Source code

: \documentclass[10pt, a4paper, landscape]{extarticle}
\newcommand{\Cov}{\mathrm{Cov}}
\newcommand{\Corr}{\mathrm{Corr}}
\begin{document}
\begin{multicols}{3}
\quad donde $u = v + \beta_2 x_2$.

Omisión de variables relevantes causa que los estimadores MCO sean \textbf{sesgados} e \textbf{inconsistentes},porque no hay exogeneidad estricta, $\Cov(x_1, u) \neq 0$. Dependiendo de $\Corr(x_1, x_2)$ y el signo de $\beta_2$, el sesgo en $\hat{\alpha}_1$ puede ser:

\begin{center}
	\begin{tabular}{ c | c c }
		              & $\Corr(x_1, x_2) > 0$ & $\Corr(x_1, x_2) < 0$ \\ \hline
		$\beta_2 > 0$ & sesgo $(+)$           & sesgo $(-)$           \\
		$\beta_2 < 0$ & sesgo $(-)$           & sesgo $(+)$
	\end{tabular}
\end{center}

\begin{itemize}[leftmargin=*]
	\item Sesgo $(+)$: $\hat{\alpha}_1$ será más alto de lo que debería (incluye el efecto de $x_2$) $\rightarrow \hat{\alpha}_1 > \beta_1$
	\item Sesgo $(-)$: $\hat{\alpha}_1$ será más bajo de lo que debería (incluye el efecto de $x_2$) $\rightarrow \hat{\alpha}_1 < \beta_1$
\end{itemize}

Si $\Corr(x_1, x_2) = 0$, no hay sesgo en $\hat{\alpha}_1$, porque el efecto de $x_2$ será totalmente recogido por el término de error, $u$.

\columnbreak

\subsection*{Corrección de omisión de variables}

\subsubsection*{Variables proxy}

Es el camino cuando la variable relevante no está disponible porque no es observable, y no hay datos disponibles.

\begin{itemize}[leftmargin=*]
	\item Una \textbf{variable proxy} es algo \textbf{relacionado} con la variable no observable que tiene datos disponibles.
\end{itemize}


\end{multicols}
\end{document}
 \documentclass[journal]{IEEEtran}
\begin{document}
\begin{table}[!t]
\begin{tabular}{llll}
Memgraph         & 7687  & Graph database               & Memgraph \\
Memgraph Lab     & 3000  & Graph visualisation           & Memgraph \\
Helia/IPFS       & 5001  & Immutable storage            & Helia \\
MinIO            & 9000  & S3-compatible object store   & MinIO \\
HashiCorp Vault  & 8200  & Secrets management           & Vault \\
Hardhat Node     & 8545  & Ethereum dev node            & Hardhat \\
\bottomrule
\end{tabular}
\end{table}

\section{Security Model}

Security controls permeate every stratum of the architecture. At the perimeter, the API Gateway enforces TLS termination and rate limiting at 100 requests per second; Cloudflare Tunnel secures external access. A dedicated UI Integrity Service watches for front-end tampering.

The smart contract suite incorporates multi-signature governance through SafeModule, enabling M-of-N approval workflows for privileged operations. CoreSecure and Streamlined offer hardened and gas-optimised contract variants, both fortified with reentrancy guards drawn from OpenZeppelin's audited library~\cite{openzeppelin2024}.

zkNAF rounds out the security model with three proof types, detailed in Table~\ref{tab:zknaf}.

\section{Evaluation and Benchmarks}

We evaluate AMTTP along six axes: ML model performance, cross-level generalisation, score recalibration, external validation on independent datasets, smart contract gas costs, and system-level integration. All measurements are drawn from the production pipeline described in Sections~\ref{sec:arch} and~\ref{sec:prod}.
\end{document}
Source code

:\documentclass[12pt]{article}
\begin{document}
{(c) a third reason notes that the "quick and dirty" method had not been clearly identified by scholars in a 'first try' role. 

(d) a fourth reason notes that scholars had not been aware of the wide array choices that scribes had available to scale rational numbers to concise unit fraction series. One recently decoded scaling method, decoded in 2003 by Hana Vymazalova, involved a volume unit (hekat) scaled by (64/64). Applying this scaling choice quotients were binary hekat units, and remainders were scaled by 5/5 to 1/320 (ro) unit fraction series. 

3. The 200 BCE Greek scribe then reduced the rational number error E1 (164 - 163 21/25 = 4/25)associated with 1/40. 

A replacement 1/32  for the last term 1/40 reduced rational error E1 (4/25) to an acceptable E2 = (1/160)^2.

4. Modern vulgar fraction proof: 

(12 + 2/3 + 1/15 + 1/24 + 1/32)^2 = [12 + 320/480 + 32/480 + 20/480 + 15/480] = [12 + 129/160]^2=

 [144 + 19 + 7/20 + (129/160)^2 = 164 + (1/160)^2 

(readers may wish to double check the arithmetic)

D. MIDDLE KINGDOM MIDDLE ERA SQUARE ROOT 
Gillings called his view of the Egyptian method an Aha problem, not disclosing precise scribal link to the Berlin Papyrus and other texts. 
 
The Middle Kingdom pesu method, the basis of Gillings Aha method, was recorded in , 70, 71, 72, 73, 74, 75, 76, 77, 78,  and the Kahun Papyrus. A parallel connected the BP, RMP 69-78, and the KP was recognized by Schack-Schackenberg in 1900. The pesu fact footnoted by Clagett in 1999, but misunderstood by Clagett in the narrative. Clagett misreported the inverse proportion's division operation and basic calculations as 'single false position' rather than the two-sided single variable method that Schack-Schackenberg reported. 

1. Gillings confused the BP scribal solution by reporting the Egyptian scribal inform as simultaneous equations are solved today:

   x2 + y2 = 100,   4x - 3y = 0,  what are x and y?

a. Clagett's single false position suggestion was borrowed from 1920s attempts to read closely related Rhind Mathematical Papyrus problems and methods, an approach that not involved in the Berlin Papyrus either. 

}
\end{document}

— Aim of the exercise —
An exact retyping of the full listing is required.

— Answer section —
Source code

: \documentclass[10pt, a4paper, landscape]{extarticle}
\newcommand{\Cov}{\mathrm{Cov}}
\newcommand{\Corr}{\mathrm{Corr}}
\begin{document}
\begin{multicols}{3}
\quad donde $u = v + \beta_2 x_2$.

Omisión de variables relevantes causa que los estimadores MCO sean \textbf{sesgados} e \textbf{inconsistentes},porque no hay exogeneidad estricta, $\Cov(x_1, u) \neq 0$. Dependiendo de $\Corr(x_1, x_2)$ y el signo de $\beta_2$, el sesgo en $\hat{\alpha}_1$ puede ser:

\begin{center}
	\begin{tabular}{ c | c c }
		              & $\Corr(x_1, x_2) > 0$ & $\Corr(x_1, x_2) < 0$ \\ \hline
		$\beta_2 > 0$ & sesgo $(+)$           & sesgo $(-)$           \\
		$\beta_2 < 0$ & sesgo $(-)$           & sesgo $(+)$
	\end{tabular}
\end{center}

\begin{itemize}[leftmargin=*]
	\item Sesgo $(+)$: $\hat{\alpha}_1$ será más alto de lo que debería (incluye el efecto de $x_2$) $\rightarrow \hat{\alpha}_1 > \beta_1$
	\item Sesgo $(-)$: $\hat{\alpha}_1$ será más bajo de lo que debería (incluye el efecto de $x_2$) $\rightarrow \hat{\alpha}_1 < \beta_1$
\end{itemize}

Si $\Corr(x_1, x_2) = 0$, no hay sesgo en $\hat{\alpha}_1$, porque el efecto de $x_2$ será totalmente recogido por el término de error, $u$.

\columnbreak

\subsection*{Corrección de omisión de variables}

\subsubsection*{Variables proxy}

Es el camino cuando la variable relevante no está disponible porque no es observable, y no hay datos disponibles.

\begin{itemize}[leftmargin=*]
	\item Una \textbf{variable proxy} es algo \textbf{relacionado} con la variable no observable que tiene datos disponibles.
\end{itemize}


\end{multicols}
\end{document}
 \documentclass[journal]{IEEEtran}
\begin{document}
\begin{table}[!t]
\begin{tabular}{llll}
Memgraph         & 7687  & Graph database               & Memgraph \\
Memgraph Lab     & 3000  & Graph visualisation           & Memgraph \\
Helia/IPFS       & 5001  & Immutable storage            & Helia \\
MinIO            & 9000  & S3-compatible object store   & MinIO \\
HashiCorp Vault  & 8200  & Secrets management           & Vault \\
Hardhat Node     & 8545  & Ethereum dev node            & Hardhat \\
\bottomrule
\end{tabular}
\end{table}

\section{Security Model}

Security controls permeate every stratum of the architecture. At the perimeter, the API Gateway enforces TLS termination and rate limiting at 100 requests per second; Cloudflare Tunnel secures external access. A dedicated UI Integrity Service watches for front-end tampering.

The smart contract suite incorporates multi-signature governance through SafeModule, enabling M-of-N approval workflows for privileged operations. CoreSecure and Streamlined offer hardened and gas-optimised contract variants, both fortified with reentrancy guards drawn from OpenZeppelin's audited library~\cite{openzeppelin2024}.

zkNAF rounds out the security model with three proof types, detailed in Table~\ref{tab:zknaf}.

\section{Evaluation and Benchmarks}

We evaluate AMTTP along six axes: ML model performance, cross-level generalisation, score recalibration, external validation on independent datasets, smart contract gas costs, and system-level integration. All measurements are drawn from the production pipeline described in Sections~\ref{sec:arch} and~\ref{sec:prod}.
\end{document}
Source code

:\documentclass[12pt]{article}
\begin{document}
{(c) a third reason notes that the "quick and dirty" method had not been clearly identified by scholars in a 'first try' role. 

(d) a fourth reason notes that scholars had not been aware of the wide array choices that scribes had available to scale rational numbers to concise unit fraction series. One recently decoded scaling method, decoded in 2003 by Hana Vymazalova, involved a volume unit (hekat) scaled by (64/64). Applying this scaling choice quotients were binary hekat units, and remainders were scaled by 5/5 to 1/320 (ro) unit fraction series. 

3. The 200 BCE Greek scribe then reduced the rational number error E1 (164 - 163 21/25 = 4/25)associated with 1/40. 

A replacement 1/32  for the last term 1/40 reduced rational error E1 (4/25) to an acceptable E2 = (1/160)^2.

4. Modern vulgar fraction proof: 

(12 + 2/3 + 1/15 + 1/24 + 1/32)^2 = [12 + 320/480 + 32/480 + 20/480 + 15/480] = [12 + 129/160]^2=

 [144 + 19 + 7/20 + (129/160)^2 = 164 + (1/160)^2 

(readers may wish to double check the arithmetic)

D. MIDDLE KINGDOM MIDDLE ERA SQUARE ROOT 
Gillings called his view of the Egyptian method an Aha problem, not disclosing precise scribal link to the Berlin Papyrus and other texts. 
 
The Middle Kingdom pesu method, the basis of Gillings Aha method, was recorded in , 70, 71, 72, 73, 74, 75, 76, 77, 78,  and the Kahun Papyrus. A parallel connected the BP, RMP 69-78, and the KP was recognized by Schack-Schackenberg in 1900. The pesu fact footnoted by Clagett in 1999, but misunderstood by Clagett in the narrative. Clagett misreported the inverse proportion's division operation and basic calculations as 'single false position' rather than the two-sided single variable method that Schack-Schackenberg reported. 

1. Gillings confused the BP scribal solution by reporting the Egyptian scribal inform as simultaneous equations are solved today:

   x2 + y2 = 100,   4x - 3y = 0,  what are x and y?

a. Clagett's single false position suggestion was borrowed from 1920s attempts to read closely related Rhind Mathematical Papyrus problems and methods, an approach that not involved in the Berlin Papyrus either. 

}
\end{document}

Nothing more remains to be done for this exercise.